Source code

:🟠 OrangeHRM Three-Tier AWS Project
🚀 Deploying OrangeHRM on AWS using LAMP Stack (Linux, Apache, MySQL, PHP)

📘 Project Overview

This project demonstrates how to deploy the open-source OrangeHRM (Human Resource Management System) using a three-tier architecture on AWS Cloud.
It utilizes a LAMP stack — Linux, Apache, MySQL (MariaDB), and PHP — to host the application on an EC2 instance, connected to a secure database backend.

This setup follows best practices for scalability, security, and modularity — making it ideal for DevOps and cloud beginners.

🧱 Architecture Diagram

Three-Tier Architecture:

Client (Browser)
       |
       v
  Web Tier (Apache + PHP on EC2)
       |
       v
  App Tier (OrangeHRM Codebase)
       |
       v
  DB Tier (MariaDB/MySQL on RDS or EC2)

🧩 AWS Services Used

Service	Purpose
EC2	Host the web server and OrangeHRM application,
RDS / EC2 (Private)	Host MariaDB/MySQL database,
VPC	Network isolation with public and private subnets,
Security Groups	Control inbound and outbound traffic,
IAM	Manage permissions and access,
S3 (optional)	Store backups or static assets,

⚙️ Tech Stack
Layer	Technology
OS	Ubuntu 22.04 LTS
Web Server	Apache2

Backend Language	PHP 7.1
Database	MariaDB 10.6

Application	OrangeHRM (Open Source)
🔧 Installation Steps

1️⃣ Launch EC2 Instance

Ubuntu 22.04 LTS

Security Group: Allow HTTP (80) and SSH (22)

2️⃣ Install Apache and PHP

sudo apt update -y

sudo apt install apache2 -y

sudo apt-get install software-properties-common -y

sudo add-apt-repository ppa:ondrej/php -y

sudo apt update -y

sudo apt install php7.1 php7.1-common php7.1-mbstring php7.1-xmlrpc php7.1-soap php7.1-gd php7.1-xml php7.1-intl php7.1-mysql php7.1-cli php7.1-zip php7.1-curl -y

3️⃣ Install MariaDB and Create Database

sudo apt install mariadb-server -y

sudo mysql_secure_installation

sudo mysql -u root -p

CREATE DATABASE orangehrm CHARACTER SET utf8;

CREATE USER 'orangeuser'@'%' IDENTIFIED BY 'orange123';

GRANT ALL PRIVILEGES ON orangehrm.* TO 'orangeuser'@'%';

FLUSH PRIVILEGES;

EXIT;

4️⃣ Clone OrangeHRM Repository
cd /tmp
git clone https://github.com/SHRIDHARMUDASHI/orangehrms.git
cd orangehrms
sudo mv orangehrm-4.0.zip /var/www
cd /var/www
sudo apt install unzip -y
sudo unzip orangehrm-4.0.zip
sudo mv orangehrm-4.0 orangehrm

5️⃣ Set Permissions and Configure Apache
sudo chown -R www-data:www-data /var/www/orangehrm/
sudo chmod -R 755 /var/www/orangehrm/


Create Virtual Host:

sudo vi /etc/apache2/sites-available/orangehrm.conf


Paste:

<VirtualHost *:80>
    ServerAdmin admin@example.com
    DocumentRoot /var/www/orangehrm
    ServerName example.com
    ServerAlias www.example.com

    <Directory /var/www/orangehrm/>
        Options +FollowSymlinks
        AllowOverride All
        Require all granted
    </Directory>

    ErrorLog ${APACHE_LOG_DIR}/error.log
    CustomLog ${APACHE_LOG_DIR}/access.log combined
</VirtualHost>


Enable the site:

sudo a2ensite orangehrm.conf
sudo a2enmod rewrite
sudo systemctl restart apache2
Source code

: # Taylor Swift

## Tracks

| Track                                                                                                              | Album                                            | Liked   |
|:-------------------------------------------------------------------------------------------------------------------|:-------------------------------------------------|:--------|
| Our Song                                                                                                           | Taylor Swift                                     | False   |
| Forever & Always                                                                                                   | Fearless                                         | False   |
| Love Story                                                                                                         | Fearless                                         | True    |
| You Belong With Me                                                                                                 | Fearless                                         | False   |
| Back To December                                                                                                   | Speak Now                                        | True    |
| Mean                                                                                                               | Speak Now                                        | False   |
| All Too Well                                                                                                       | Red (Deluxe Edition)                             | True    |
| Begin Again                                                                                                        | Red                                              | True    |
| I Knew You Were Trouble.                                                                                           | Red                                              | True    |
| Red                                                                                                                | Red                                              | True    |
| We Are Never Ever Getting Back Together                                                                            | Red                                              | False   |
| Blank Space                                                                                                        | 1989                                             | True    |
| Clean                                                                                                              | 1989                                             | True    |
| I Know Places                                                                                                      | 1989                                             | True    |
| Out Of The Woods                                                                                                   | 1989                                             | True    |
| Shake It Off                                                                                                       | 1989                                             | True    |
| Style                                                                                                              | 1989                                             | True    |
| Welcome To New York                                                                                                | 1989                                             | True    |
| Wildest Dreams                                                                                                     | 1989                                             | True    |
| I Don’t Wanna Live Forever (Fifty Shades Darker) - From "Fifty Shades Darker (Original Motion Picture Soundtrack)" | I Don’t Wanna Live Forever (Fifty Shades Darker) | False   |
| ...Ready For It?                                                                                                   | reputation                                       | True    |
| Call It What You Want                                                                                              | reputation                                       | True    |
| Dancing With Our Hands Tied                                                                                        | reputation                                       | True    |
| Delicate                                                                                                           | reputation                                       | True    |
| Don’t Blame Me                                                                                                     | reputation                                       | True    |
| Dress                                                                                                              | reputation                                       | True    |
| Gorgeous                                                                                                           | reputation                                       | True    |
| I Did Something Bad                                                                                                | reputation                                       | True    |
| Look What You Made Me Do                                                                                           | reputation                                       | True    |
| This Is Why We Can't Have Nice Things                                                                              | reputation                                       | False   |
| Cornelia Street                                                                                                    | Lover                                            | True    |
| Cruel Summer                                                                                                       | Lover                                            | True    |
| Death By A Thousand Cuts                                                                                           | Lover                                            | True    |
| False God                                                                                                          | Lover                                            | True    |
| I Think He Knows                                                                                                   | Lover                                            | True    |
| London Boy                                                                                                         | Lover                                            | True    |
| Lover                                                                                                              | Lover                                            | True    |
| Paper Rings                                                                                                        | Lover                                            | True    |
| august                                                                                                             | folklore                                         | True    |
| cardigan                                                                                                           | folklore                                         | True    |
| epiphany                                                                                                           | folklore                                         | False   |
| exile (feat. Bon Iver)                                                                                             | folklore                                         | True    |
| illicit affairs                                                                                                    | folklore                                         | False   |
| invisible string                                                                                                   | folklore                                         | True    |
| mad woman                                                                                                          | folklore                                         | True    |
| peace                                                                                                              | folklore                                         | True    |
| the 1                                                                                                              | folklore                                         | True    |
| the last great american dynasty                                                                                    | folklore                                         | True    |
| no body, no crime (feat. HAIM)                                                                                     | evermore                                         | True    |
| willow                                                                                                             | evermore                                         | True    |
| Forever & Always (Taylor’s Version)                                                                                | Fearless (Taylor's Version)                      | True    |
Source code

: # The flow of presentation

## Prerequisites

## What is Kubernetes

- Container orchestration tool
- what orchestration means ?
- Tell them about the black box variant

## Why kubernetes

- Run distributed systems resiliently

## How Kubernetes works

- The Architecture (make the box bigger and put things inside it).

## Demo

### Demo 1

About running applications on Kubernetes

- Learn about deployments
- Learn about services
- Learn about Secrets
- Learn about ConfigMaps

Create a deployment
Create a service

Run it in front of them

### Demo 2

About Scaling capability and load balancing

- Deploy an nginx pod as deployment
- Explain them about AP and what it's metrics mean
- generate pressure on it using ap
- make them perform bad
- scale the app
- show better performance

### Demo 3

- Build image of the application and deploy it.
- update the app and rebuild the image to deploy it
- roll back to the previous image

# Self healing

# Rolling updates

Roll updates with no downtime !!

^^^^^^^^^^^^^^^^

__What this task involves__: Copy the records above exactly.

__Task response__:
Source code

:🟠 OrangeHRM Three-Tier AWS Project
🚀 Deploying OrangeHRM on AWS using LAMP Stack (Linux, Apache, MySQL, PHP)

📘 Project Overview

This project demonstrates how to deploy the open-source OrangeHRM (Human Resource Management System) using a three-tier architecture on AWS Cloud.
It utilizes a LAMP stack — Linux, Apache, MySQL (MariaDB), and PHP — to host the application on an EC2 instance, connected to a secure database backend.

This setup follows best practices for scalability, security, and modularity — making it ideal for DevOps and cloud beginners.

🧱 Architecture Diagram

Three-Tier Architecture:

Client (Browser)
       |
       v
  Web Tier (Apache + PHP on EC2)
       |
       v
  App Tier (OrangeHRM Codebase)
       |
       v
  DB Tier (MariaDB/MySQL on RDS or EC2)

🧩 AWS Services Used

Service	Purpose
EC2	Host the web server and OrangeHRM application,
RDS / EC2 (Private)	Host MariaDB/MySQL database,
VPC	Network isolation with public and private subnets,
Security Groups	Control inbound and outbound traffic,
IAM	Manage permissions and access,
S3 (optional)	Store backups or static assets,

⚙️ Tech Stack
Layer	Technology
OS	Ubuntu 22.04 LTS
Web Server	Apache2

Backend Language	PHP 7.1
Database	MariaDB 10.6

Application	OrangeHRM (Open Source)
🔧 Installation Steps

1️⃣ Launch EC2 Instance

Ubuntu 22.04 LTS

Security Group: Allow HTTP (80) and SSH (22)

2️⃣ Install Apache and PHP

sudo apt update -y

sudo apt install apache2 -y

sudo apt-get install software-properties-common -y

sudo add-apt-repository ppa:ondrej/php -y

sudo apt update -y

sudo apt install php7.1 php7.1-common php7.1-mbstring php7.1-xmlrpc php7.1-soap php7.1-gd php7.1-xml php7.1-intl php7.1-mysql php7.1-cli php7.1-zip php7.1-curl -y

3️⃣ Install MariaDB and Create Database

sudo apt install mariadb-server -y

sudo mysql_secure_installation

sudo mysql -u root -p

CREATE DATABASE orangehrm CHARACTER SET utf8;

CREATE USER 'orangeuser'@'%' IDENTIFIED BY 'orange123';

GRANT ALL PRIVILEGES ON orangehrm.* TO 'orangeuser'@'%';

FLUSH PRIVILEGES;

EXIT;

4️⃣ Clone OrangeHRM Repository
cd /tmp
git clone https://github.com/SHRIDHARMUDASHI/orangehrms.git
cd orangehrms
sudo mv orangehrm-4.0.zip /var/www
cd /var/www
sudo apt install unzip -y
sudo unzip orangehrm-4.0.zip
sudo mv orangehrm-4.0 orangehrm

5️⃣ Set Permissions and Configure Apache
sudo chown -R www-data:www-data /var/www/orangehrm/
sudo chmod -R 755 /var/www/orangehrm/


Create Virtual Host:

sudo vi /etc/apache2/sites-available/orangehrm.conf


Paste:

<VirtualHost *:80>
    ServerAdmin admin@example.com
    DocumentRoot /var/www/orangehrm
    ServerName example.com
    ServerAlias www.example.com

    <Directory /var/www/orangehrm/>
        Options +FollowSymlinks
        AllowOverride All
        Require all granted
    </Directory>

    ErrorLog ${APACHE_LOG_DIR}/error.log
    CustomLog ${APACHE_LOG_DIR}/access.log combined
</VirtualHost>


Enable the site:

sudo a2ensite orangehrm.conf
sudo a2enmod rewrite
sudo systemctl restart apache2
Source code

: # Taylor Swift

## Tracks

| Track                                                                                                              | Album                                            | Liked   |
|:-------------------------------------------------------------------------------------------------------------------|:-------------------------------------------------|:--------|
| Our Song                                                                                                           | Taylor Swift                                     | False   |
| Forever & Always                                                                                                   | Fearless                                         | False   |
| Love Story                                                                                                         | Fearless                                         | True    |
| You Belong With Me                                                                                                 | Fearless                                         | False   |
| Back To December                                                                                                   | Speak Now                                        | True    |
| Mean                                                                                                               | Speak Now                                        | False   |
| All Too Well                                                                                                       | Red (Deluxe Edition)                             | True    |
| Begin Again                                                                                                        | Red                                              | True    |
| I Knew You Were Trouble.                                                                                           | Red                                              | True    |
| Red                                                                                                                | Red                                              | True    |
| We Are Never Ever Getting Back Together                                                                            | Red                                              | False   |
| Blank Space                                                                                                        | 1989                                             | True    |
| Clean                                                                                                              | 1989                                             | True    |
| I Know Places                                                                                                      | 1989                                             | True    |
| Out Of The Woods                                                                                                   | 1989                                             | True    |
| Shake It Off                                                                                                       | 1989                                             | True    |
| Style                                                                                                              | 1989                                             | True    |
| Welcome To New York                                                                                                | 1989                                             | True    |
| Wildest Dreams                                                                                                     | 1989                                             | True    |
| I Don’t Wanna Live Forever (Fifty Shades Darker) - From "Fifty Shades Darker (Original Motion Picture Soundtrack)" | I Don’t Wanna Live Forever (Fifty Shades Darker) | False   |
| ...Ready For It?                                                                                                   | reputation                                       | True    |
| Call It What You Want                                                                                              | reputation                                       | True    |
| Dancing With Our Hands Tied                                                                                        | reputation                                       | True    |
| Delicate                                                                                                           | reputation                                       | True    |
| Don’t Blame Me                                                                                                     | reputation                                       | True    |
| Dress                                                                                                              | reputation                                       | True    |
| Gorgeous                                                                                                           | reputation                                       | True    |
| I Did Something Bad                                                                                                | reputation                                       | True    |
| Look What You Made Me Do                                                                                           | reputation                                       | True    |
| This Is Why We Can't Have Nice Things                                                                              | reputation                                       | False   |
| Cornelia Street                                                                                                    | Lover                                            | True    |
| Cruel Summer                                                                                                       | Lover                                            | True    |
| Death By A Thousand Cuts                                                                                           | Lover                                            | True    |
| False God                                                                                                          | Lover                                            | True    |
| I Think He Knows                                                                                                   | Lover                                            | True    |
| London Boy                                                                                                         | Lover                                            | True    |
| Lover                                                                                                              | Lover                                            | True    |
| Paper Rings                                                                                                        | Lover                                            | True    |
| august                                                                                                             | folklore                                         | True    |
| cardigan                                                                                                           | folklore                                         | True    |
| epiphany                                                                                                           | folklore                                         | False   |
| exile (feat. Bon Iver)                                                                                             | folklore                                         | True    |
| illicit affairs                                                                                                    | folklore                                         | False   |
| invisible string                                                                                                   | folklore                                         | True    |
| mad woman                                                                                                          | folklore                                         | True    |
| peace                                                                                                              | folklore                                         | True    |
| the 1                                                                                                              | folklore                                         | True    |
| the last great american dynasty                                                                                    | folklore                                         | True    |
| no body, no crime (feat. HAIM)                                                                                     | evermore                                         | True    |
| willow                                                                                                             | evermore                                         | True    |
| Forever & Always (Taylor’s Version)                                                                                | Fearless (Taylor's Version)                      | True    |
Source code

: # The flow of presentation

## Prerequisites

## What is Kubernetes

- Container orchestration tool
- what orchestration means ?
- Tell them about the black box variant

## Why kubernetes

- Run distributed systems resiliently

## How Kubernetes works

- The Architecture (make the box bigger and put things inside it).

## Demo

### Demo 1

About running applications on Kubernetes

- Learn about deployments
- Learn about services
- Learn about Secrets
- Learn about ConfigMaps

Create a deployment
Create a service

Run it in front of them

### Demo 2

About Scaling capability and load balancing

- Deploy an nginx pod as deployment
- Explain them about AP and what it's metrics mean
- generate pressure on it using ap
- make them perform bad
- scale the app
- show better performance

### Demo 3

- Build image of the application and deploy it.
- update the app and rebuild the image to deploy it
- roll back to the previous image

# Self healing

# Rolling updates

Roll updates with no downtime !!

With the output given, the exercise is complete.